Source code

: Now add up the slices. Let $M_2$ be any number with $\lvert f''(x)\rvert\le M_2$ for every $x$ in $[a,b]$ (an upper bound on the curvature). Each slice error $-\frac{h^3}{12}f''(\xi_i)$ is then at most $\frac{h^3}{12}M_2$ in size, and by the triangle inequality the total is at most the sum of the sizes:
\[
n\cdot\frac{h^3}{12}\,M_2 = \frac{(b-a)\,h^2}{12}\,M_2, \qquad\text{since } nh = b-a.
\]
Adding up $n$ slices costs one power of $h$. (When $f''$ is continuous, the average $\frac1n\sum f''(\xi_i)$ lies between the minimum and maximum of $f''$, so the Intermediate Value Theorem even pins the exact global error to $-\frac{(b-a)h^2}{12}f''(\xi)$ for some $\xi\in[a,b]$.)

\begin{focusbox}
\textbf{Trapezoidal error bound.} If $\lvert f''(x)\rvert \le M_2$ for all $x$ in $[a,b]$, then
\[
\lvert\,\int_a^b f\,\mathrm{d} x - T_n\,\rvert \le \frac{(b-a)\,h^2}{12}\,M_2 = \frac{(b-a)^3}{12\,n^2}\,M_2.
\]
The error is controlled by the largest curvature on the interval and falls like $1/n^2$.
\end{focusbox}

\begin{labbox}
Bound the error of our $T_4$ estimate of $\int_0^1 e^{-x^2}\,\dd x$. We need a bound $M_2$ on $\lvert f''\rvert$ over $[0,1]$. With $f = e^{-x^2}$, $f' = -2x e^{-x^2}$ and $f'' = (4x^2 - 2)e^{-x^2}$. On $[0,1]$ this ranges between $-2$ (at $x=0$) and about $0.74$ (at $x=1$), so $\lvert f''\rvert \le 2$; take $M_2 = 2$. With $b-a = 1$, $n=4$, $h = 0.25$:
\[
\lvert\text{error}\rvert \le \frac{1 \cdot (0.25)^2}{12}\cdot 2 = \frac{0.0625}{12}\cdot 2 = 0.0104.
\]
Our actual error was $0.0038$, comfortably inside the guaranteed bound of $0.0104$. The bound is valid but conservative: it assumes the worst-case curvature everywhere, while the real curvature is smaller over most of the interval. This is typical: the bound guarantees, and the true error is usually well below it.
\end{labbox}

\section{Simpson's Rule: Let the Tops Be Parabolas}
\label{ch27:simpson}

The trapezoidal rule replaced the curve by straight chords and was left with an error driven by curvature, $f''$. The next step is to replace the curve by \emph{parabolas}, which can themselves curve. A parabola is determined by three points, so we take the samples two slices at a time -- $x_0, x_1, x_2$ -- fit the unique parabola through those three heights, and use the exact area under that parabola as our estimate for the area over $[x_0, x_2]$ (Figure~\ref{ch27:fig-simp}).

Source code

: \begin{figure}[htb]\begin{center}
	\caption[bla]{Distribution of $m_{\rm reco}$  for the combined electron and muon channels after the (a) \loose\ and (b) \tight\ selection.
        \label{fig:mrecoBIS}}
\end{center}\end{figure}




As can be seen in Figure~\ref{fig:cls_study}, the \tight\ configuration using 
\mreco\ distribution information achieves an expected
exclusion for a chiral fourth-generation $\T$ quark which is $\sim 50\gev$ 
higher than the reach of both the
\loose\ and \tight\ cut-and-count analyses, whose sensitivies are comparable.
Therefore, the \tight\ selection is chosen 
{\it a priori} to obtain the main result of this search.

********************

INSTRUCTIONS TO FOLLOW -> The answer must be a word-for-word transcription of every record above.

EXERCISE OUTPUT ->
Source code

: Now add up the slices. Let $M_2$ be any number with $\lvert f''(x)\rvert\le M_2$ for every $x$ in $[a,b]$ (an upper bound on the curvature). Each slice error $-\frac{h^3}{12}f''(\xi_i)$ is then at most $\frac{h^3}{12}M_2$ in size, and by the triangle inequality the total is at most the sum of the sizes:
\[
n\cdot\frac{h^3}{12}\,M_2 = \frac{(b-a)\,h^2}{12}\,M_2, \qquad\text{since } nh = b-a.
\]
Adding up $n$ slices costs one power of $h$. (When $f''$ is continuous, the average $\frac1n\sum f''(\xi_i)$ lies between the minimum and maximum of $f''$, so the Intermediate Value Theorem even pins the exact global error to $-\frac{(b-a)h^2}{12}f''(\xi)$ for some $\xi\in[a,b]$.)

\begin{focusbox}
\textbf{Trapezoidal error bound.} If $\lvert f''(x)\rvert \le M_2$ for all $x$ in $[a,b]$, then
\[
\lvert\,\int_a^b f\,\mathrm{d} x - T_n\,\rvert \le \frac{(b-a)\,h^2}{12}\,M_2 = \frac{(b-a)^3}{12\,n^2}\,M_2.
\]
The error is controlled by the largest curvature on the interval and falls like $1/n^2$.
\end{focusbox}

\begin{labbox}
Bound the error of our $T_4$ estimate of $\int_0^1 e^{-x^2}\,\dd x$. We need a bound $M_2$ on $\lvert f''\rvert$ over $[0,1]$. With $f = e^{-x^2}$, $f' = -2x e^{-x^2}$ and $f'' = (4x^2 - 2)e^{-x^2}$. On $[0,1]$ this ranges between $-2$ (at $x=0$) and about $0.74$ (at $x=1$), so $\lvert f''\rvert \le 2$; take $M_2 = 2$. With $b-a = 1$, $n=4$, $h = 0.25$:
\[
\lvert\text{error}\rvert \le \frac{1 \cdot (0.25)^2}{12}\cdot 2 = \frac{0.0625}{12}\cdot 2 = 0.0104.
\]
Our actual error was $0.0038$, comfortably inside the guaranteed bound of $0.0104$. The bound is valid but conservative: it assumes the worst-case curvature everywhere, while the real curvature is smaller over most of the interval. This is typical: the bound guarantees, and the true error is usually well below it.
\end{labbox}

\section{Simpson's Rule: Let the Tops Be Parabolas}
\label{ch27:simpson}

The trapezoidal rule replaced the curve by straight chords and was left with an error driven by curvature, $f''$. The next step is to replace the curve by \emph{parabolas}, which can themselves curve. A parabola is determined by three points, so we take the samples two slices at a time -- $x_0, x_1, x_2$ -- fit the unique parabola through those three heights, and use the exact area under that parabola as our estimate for the area over $[x_0, x_2]$ (Figure~\ref{ch27:fig-simp}).

Source code

: \begin{figure}[htb]\begin{center}
	\caption[bla]{Distribution of $m_{\rm reco}$  for the combined electron and muon channels after the (a) \loose\ and (b) \tight\ selection.
        \label{fig:mrecoBIS}}
\end{center}\end{figure}




As can be seen in Figure~\ref{fig:cls_study}, the \tight\ configuration using 
\mreco\ distribution information achieves an expected
exclusion for a chiral fourth-generation $\T$ quark which is $\sim 50\gev$ 
higher than the reach of both the
\loose\ and \tight\ cut-and-count analyses, whose sensitivies are comparable.
Therefore, the \tight\ selection is chosen 
{\it a priori} to obtain the main result of this search.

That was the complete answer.